Da tempo sostengo convintamente che, nella follia di uno stato di eccezione come quello pandemico, il miglior posizionamento individuale sia quello improntato a un disincanto che sappia preservare la lucidità interiore e l’equilibrio del rapporto con l’esterno. In una situazione come quella che stiamo vivendo, tuttavia, non può essere trascurato il ruolo del decisore politico (e degli apparati collegati, dalla burocrazia all’informazione) nel creare le condizioni di abitabilità all’interno di questo “cambio d’epoca”. Purtroppo, però, ogni narrazione fin qui proposta è rimasta strettamente definita dalla centralità “scientifica” della questione sanitaria.
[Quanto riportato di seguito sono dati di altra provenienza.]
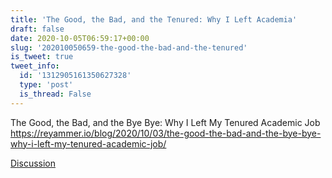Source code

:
 ```yaml
---
title: 'The Good, the Bad, and the Tenured: Why I Left Academia'
draft: false
date: 2020-10-05T06:59:17+00:00
slug: '202010050659-the-good-the-bad-and-the-tenured'
is_tweet: true
tweet_info:
  id: '1312905161350627328'
  type: 'post'
  is_thread: False
---
```




The Good, the Bad, and the Bye Bye: Why I Left My Tenured Academic Job
<https://reyammer.io/blog/2020/10/03/the-good-the-bad-and-the-bye-bye-why-i-left-my-tenured-academic-job/>

[Discussion](https://x.com/sytelus/status/1312905161350627328)
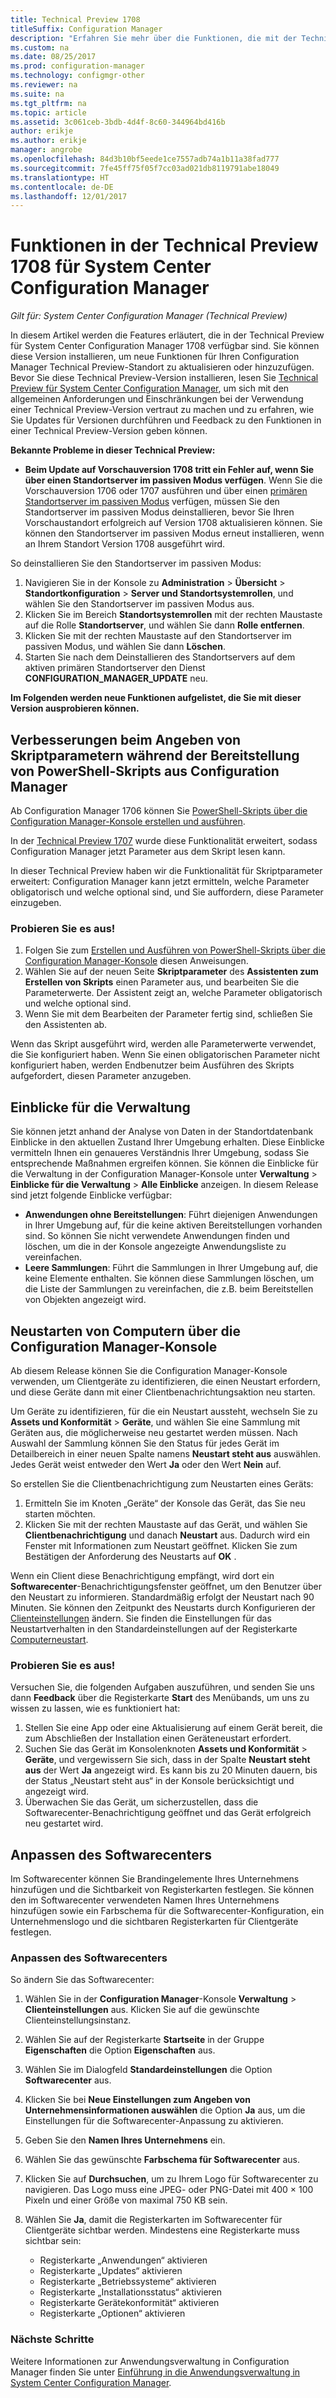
 ```yaml
---
title: Technical Preview 1708
titleSuffix: Configuration Manager
description: "Erfahren Sie mehr über die Funktionen, die mit der Technical Preview-Version 1708 für System Center Configuration Manager zur Verfügung stehen."
ms.custom: na
ms.date: 08/25/2017
ms.prod: configuration-manager
ms.technology: configmgr-other
ms.reviewer: na
ms.suite: na
ms.tgt_pltfrm: na
ms.topic: article
ms.assetid: 3c061ceb-3bdb-4d4f-8c60-344964bd416b
author: erikje
ms.author: erikje
manager: angrobe
ms.openlocfilehash: 84d3b10bf5eede1ce7557adb74a1b11a38fad777
ms.sourcegitcommit: 7fe45ff75f05f7cc03ad021db8119791abe18049
ms.translationtype: HT
ms.contentlocale: de-DE
ms.lasthandoff: 12/01/2017
---
```

# <a name="capabilities-in-technical-preview-1708-for-system-center-configuration-manager"></a>Funktionen in der Technical Preview 1708 für System Center Configuration Manager

*Gilt für: System Center Configuration Manager (Technical Preview)*

In diesem Artikel werden die Features erläutert, die in der Technical Preview für System Center Configuration Manager 1708 verfügbar sind. Sie können diese Version installieren, um neue Funktionen für Ihren Configuration Manager Technical Preview-Standort zu aktualisieren oder hinzuzufügen. Bevor Sie diese Technical Preview-Version installieren, lesen Sie [Technical Preview für System Center Configuration Manager](../../core/get-started/technical-preview.md), um sich mit den allgemeinen Anforderungen und Einschränkungen bei der Verwendung einer Technical Preview-Version vertraut zu machen und zu erfahren, wie Sie Updates für Versionen durchführen und Feedback zu den Funktionen in einer Technical Preview-Version geben können.     


<!--  Known Issues Template   
**Known Issues in this Technical Preview:**
-   **Issue Name**. Details
    Workaround details.
-->
**Bekannte Probleme in dieser Technical Preview:**
-   **Beim Update auf Vorschauversion 1708 tritt ein Fehler auf, wenn Sie über einen Standortserver im passiven Modus verfügen**. Wenn Sie die Vorschauversion 1706 oder 1707 ausführen und über einen [primären Standortserver im passiven Modus](/sccm/core/get-started/capabilities-in-technical-preview-1706#site-server-role-high-availability) verfügen, müssen Sie den Standortserver im passiven Modus deinstallieren, bevor Sie Ihren Vorschaustandort erfolgreich auf Version 1708 aktualisieren können. Sie können den Standortserver im passiven Modus erneut installieren, wenn an Ihrem Standort Version 1708 ausgeführt wird.

  So deinstallieren Sie den Standortserver im passiven Modus:
  1. Navigieren Sie in der Konsole zu **Administration** > **Übersicht** > **Standortkonfiguration** > **Server und Standortsystemrollen**, und wählen Sie den Standortserver im passiven Modus aus.
  2. Klicken Sie im Bereich **Standortsystemrollen** mit der rechten Maustaste auf die Rolle **Standortserver**, und wählen Sie dann **Rolle entfernen**.
  3. Klicken Sie mit der rechten Maustaste auf den Standortserver im passiven Modus, und wählen Sie dann **Löschen**.
  4. Starten Sie nach dem Deinstallieren des Standortservers auf dem aktiven primären Standortserver den Dienst **CONFIGURATION_MANAGER_UPDATE** neu.




**Im Folgenden werden neue Funktionen aufgelistet, die Sie mit dieser Version ausprobieren können.**  

<!--  Rough Section Template
##  FEATURE

### Procedure 1
### Try it out!  
 Try to complete the following tasks and then send us **Feedback** from the **Home** tab of the Ribbon to let us know how it worked:
 -  Task 1
 -  Task 2              
-->

## <a name="improvements-for-specifying-script-parameters-when-you-deploy-powershell-scripts-from-configuration-manager"></a>Verbesserungen beim Angeben von Skriptparametern während der Bereitstellung von PowerShell-Skripts aus Configuration Manager
<!-- 1236459 -->

Ab Configuration Manager 1706 können Sie [PowerShell-Skripts über die Configuration Manager-Konsole erstellen und ausführen](/sccm/apps/deploy-use/create-deploy-scripts).

In der [Technical Preview 1707](/sccm/core/get-started/capabilities-in-technical-preview-1707#add-parameters-when-you-deploy-powershell-scripts-from-configuration-manager) wurde diese Funktionalität erweitert, sodass Configuration Manager jetzt Parameter aus dem Skript lesen kann.

In dieser Technical Preview haben wir die Funktionalität für Skriptparameter erweitert: Configuration Manager kann jetzt ermitteln, welche Parameter obligatorisch und welche optional sind, und Sie auffordern, diese Parameter einzugeben.

### <a name="try-it-out"></a>Probieren Sie es aus!

1. Folgen Sie zum [Erstellen und Ausführen von PowerShell-Skripts über die Configuration Manager-Konsole](/sccm/apps/deploy-use/create-deploy-scripts) diesen Anweisungen.
2. Wählen Sie auf der neuen Seite **Skriptparameter** des **Assistenten zum Erstellen von Skripts** einen Parameter aus, und bearbeiten Sie die Parameterwerte.
Der Assistent zeigt an, welche Parameter obligatorisch und welche optional sind.
4. Wenn Sie mit dem Bearbeiten der Parameter fertig sind, schließen Sie den Assistenten ab.

Wenn das Skript ausgeführt wird, werden alle Parameterwerte verwendet, die Sie konfiguriert haben. Wenn Sie einen obligatorischen Parameter nicht konfiguriert haben, werden Endbenutzer beim Ausführen des Skripts aufgefordert, diesen Parameter anzugeben.

## <a name="management-insights"></a>Einblicke für die Verwaltung
<!-- 1353967 -->
Sie können jetzt anhand der Analyse von Daten in der Standortdatenbank Einblicke in den aktuellen Zustand Ihrer Umgebung erhalten. Diese Einblicke vermitteln Ihnen ein genaueres Verständnis Ihrer Umgebung, sodass Sie entsprechende Maßnahmen ergreifen können. Sie können die Einblicke für die Verwaltung in der Configuration Manager-Konsole unter **Verwaltung** > **Einblicke für die Verwaltung** > **Alle Einblicke** anzeigen. In diesem Release sind jetzt folgende Einblicke verfügbar:

- **Anwendungen ohne Bereitstellungen**: Führt diejenigen Anwendungen in Ihrer Umgebung auf, für die keine aktiven Bereitstellungen vorhanden sind. So können Sie nicht verwendete Anwendungen finden und löschen, um die in der Konsole angezeigte Anwendungsliste zu vereinfachen.
- **Leere Sammlungen**: Führt die Sammlungen in Ihrer Umgebung auf, die keine Elemente enthalten. Sie können diese Sammlungen löschen, um die Liste der Sammlungen zu vereinfachen, die z.B. beim Bereitstellen von Objekten angezeigt wird.


## <a name="restart-computers-from-the-configuration-manager-console"></a>Neustarten von Computern über die Configuration Manager-Konsole   
<!-- 1356283 -->
Ab diesem Release können Sie die Configuration Manager-Konsole verwenden, um Clientgeräte zu identifizieren, die einen Neustart erfordern, und diese Geräte dann mit einer Clientbenachrichtungsaktion neu starten.

Um Geräte zu identifizieren, für die ein Neustart aussteht, wechseln Sie zu **Assets und Konformität** > **Geräte**, und wählen Sie eine Sammlung mit Geräten aus, die möglicherweise neu gestartet werden müssen. Nach Auswahl der Sammlung können Sie den Status für jedes Gerät im Detailbereich in einer neuen Spalte namens **Neustart steht aus** auswählen. Jedes Gerät weist entweder den Wert **Ja** oder den Wert **Nein** auf.

So erstellen Sie die Clientbenachrichtigung zum Neustarten eines Geräts:
1.  Ermitteln Sie im Knoten „Geräte“ der Konsole das Gerät, das Sie neu starten möchten.
2.  Klicken Sie mit der rechten Maustaste auf das Gerät, und wählen Sie **Clientbenachrichtigung** und danach **Neustart** aus. Dadurch wird ein Fenster mit Informationen zum Neustart geöffnet. Klicken Sie zum Bestätigen der Anforderung des Neustarts auf **OK** .

Wenn ein Client diese Benachrichtigung empfängt, wird dort ein **Softwarecenter**-Benachrichtigungsfenster geöffnet, um den Benutzer über den Neustart zu informieren. Standardmäßig erfolgt der Neustart nach 90 Minuten. Sie können den Zeitpunkt des Neustarts durch Konfigurieren der [Clienteinstellungen](/sccm/core/clients/deploy/configure-client-settings) ändern. Sie finden die Einstellungen für das Neustartverhalten in den Standardeinstellungen auf der Registerkarte [Computerneustart](/sccm/core/clients/deploy/about-client-settings#computer-restart).


### <a name="try-it-out"></a>Probieren Sie es aus!
Versuchen Sie, die folgenden Aufgaben auszuführen, und senden Sie uns dann **Feedback** über die Registerkarte **Start** des Menübands, um uns zu wissen zu lassen, wie es funktioniert hat:
1.  Stellen Sie eine App oder eine Aktualisierung auf einem Gerät bereit, die zum Abschließen der Installation einen Geräteneustart erfordert.
2.  Suchen Sie das Gerät im Konsolenknoten **Assets und Konformität** > **Geräte**, und vergewissern Sie sich, dass in der Spalte **Neustart steht aus** der Wert **Ja** angezeigt wird. Es kann bis zu 20 Minuten dauern, bis der Status „Neustart steht aus“ in der Konsole berücksichtigt und angezeigt wird.
3.  Überwachen Sie das Gerät, um sicherzustellen, dass die Softwarecenter-Benachrichtigung geöffnet und das Gerät erfolgreich neu gestartet wird.


## <a name="software-center-customization"></a>Anpassen des Softwarecenters
<!-- 1351224 -->
Im Softwarecenter können Sie Brandingelemente Ihres Unternehmens hinzufügen und die Sichtbarkeit von Registerkarten festlegen. Sie können den im Softwarecenter verwendeten Namen Ihres Unternehmens hinzufügen sowie ein Farbschema für die Softwarecenter-Konfiguration, ein Unternehmenslogo und die sichtbaren Registerkarten für Clientgeräte festlegen.

### <a name="customize-software-center"></a>Anpassen des Softwarecenters

So ändern Sie das Softwarecenter:

1. Wählen Sie in der **Configuration Manager**-Konsole **Verwaltung** > **Clienteinstellungen** aus. Klicken Sie auf die gewünschte Clienteinstellungsinstanz.
2. Wählen Sie auf der Registerkarte **Startseite** in der Gruppe **Eigenschaften** die Option **Eigenschaften** aus.
3. Wählen Sie im Dialogfeld **Standardeinstellungen** die Option **Softwarecenter** aus.
4. Klicken Sie bei **Neue Einstellungen zum Angeben von Unternehmensinformationen auswählen** die Option **Ja** aus, um die Einstellungen für die Softwarecenter-Anpassung zu aktivieren.
5. Geben Sie den **Namen Ihres Unternehmens** ein.
6. Wählen Sie das gewünschte **Farbschema für Softwarecenter** aus.
7. Klicken Sie auf **Durchsuchen**, um zu Ihrem Logo für Softwarecenter zu navigieren. Das Logo muss eine JPEG- oder PNG-Datei mit 400 × 100 Pixeln und einer Größe von maximal 750 KB sein.
8. Wählen Sie **Ja**, damit die Registerkarten im Softwarecenter für Clientgeräte sichtbar werden. Mindestens eine Registerkarte muss sichtbar sein:

    -  Registerkarte „Anwendungen“ aktivieren
    -  Registerkarte „Updates“ aktivieren
    -  Registerkarte „Betriebssysteme“ aktivieren
    -  Registerkarte „Installationsstatus“ aktivieren
    -  Registerkarte Gerätekonformität“ aktivieren
    -  Registerkarte „Optionen“ aktivieren

### <a name="next-steps"></a>Nächste Schritte

Weitere Informationen zur Anwendungsverwaltung in Configuration Manager finden Sie unter [Einführung in die Anwendungsverwaltung in System Center Configuration Manager](\sccm\apps\understand\introduction-to-application-management).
Questo è stato chiaramente un errore politico. Sarebbe qui complesso riprendere la questione heideggeriana dell’impossibilità della scienza di pensare filosoficamente (e quindi politicamente), ma è semplice constatare come l’aver trasformato il discorso politico in discorso scientifico sia una contraddizione evidente: la politica parla per dare certezze, mentre la scienza parla per creare il dubbio che alimenta la sua incessante ricerca. Quando il postulato egemone di una comunità governata dalla politica si fonda sulla ricerca di una malattia si è già all’interno di uno scenario distopico. Certo, individualmente ci si può sempre sottrarre alla follia, ma l’attività della politica (e dei mondi a lei collegati) resta fondamentale nel rendere comprensibile e, possibilmente, felice il “mondo nuovo” che si profila all’orizzonte. Abbandonare questa responsabilità conduce inevitabilmente a una progressiva marginalizzazione della politica.